It’s a bit like a rolling stone down a mountainside – though the upcoming Tomb Raider reboot didn’t cause a massive controversy in E3 (after all, we had Hitman for that), in the days since that rolling stone has become an avalanche of complaints over the extreme violence (including sexual violence) found within the game and very idea that this Lara Croft is a venerable woman that needs the player to “protect” her.
To paraphrase the chatter on social networks and the like: people are criticising the game for essentially taking one of the few strong female characters in the games industry (come for the breasts stay for the kick-ass attitude and heroism), and turning her into a mewing innocent girl who will be subjected to all kinds of horrors that she, without the protection of the big masculine hero with the game controller and bottle of mountain dew at hand, will quickly perish.
And I do get that perspective; on the surface of things I think the game has a lot of questions to answer, now that we know it is going over the top with the horror thing. A key tenant of horror is that it takes the power away from the characters and leaves them at the mercy of very real physical danger. Horror, as a genre, taps into the ‘flight’ mechanism of our brains, not the ‘fight’ survival instinct, which is where Lara previously occupied.
That leaves the game in deep danger of appearing misogynistic, as players will go in expecting Lara to be an empowered woman. What they’ll likely get will seem like a concession to the juvenile boys who need the virtual womens to compensate for their lack of real world social skills.
But that said, I think it is far, far to early to dismiss the game on that basis – and those same criticisms have been levelled at the entire horror genre over the years. A genre that it must be said has also turned out some real works of art. Yes, Tomb Raider might well fall into the trap of merely playing to male fantasy, it’s also entirely possible that this game could be the most intense horror experience of all time. Certainly the trailer does a great job of building the claustrophobic tension that is a hallmark of a good horror experience.

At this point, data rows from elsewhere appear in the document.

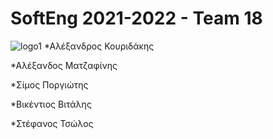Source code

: # SoftEng 2021-2022 - Team 18
![logo1](https://user-images.githubusercontent.com/62433719/146648885-6fd85001-a2b6-45dd-9ea3-c3a23add3d71.png)
*Αλέξανδρος Κουριδάκης

*Αλέξανδος Ματζαφίνης

*Σίμος Ποργιώτης

*Βικέντιος Βιτάλης

*Στέφανος Τσώλος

Think about it this way – people will go in expecting Lara to be an empowered woman. To instead find a character that is way out of her depth in an absolutely horrific environment could in turn humanise her. It happened with the recent James Bond reboots – the character become one we could empathise with more when we realised that he was not the God of Spies and capable of making mistakes. For the Lara Croft to be in a situation that she can’t handle is going to make the whole experience more relateable.
In other words: it’ll be shocking. Given that the new Tomb Raider game seems to be borrowing liberally from movies such as The Human Centipede or Hostel, I rather think shocking is the point. In what might be the first example of high-profile goreporn in video games, Tomb Raider of all games might just be breaking some new ground.
That means it won’t be a game for everyone – lord knows goreporn is an acquired taste, but there’s something weirdly human in the most extreme of experiences – it’s downright Foucaultian, and so I think we’re taking things a little too much on face value to suggest that Lara Croft in the new Tomb Raider game has become objectified. There’s every chance that the exact opposite is happening and finally we’ll have a character that we can identify with.
Did you mean Foucauldian?
If so, you should know that Foucauldian refers specifically to language, not physical user-input.
Unless by "Foucaultian" you meant something else.
Thanks for dropping by and the comment!
My bad, I should have explained that more – I did actually mean "Foucaultian" as I was referencing Michel Foucault: http://en.wikipedia.org/wiki/Michel_Foucault
It's a made up word though, so I should have clarified that, and I apologise for any confusion.
Thanks for pointing the error out to me!
While I personally see the game to be boring and extremely linear, I am in support of it but not for the same reasons you appear to be. Essentially the new Tomb Raider is trying to give depth to a character that had previously been gaming's biggest sex icon. I feel that's the most important part of the game, rather than its attempts of relating to people or the focus on horror.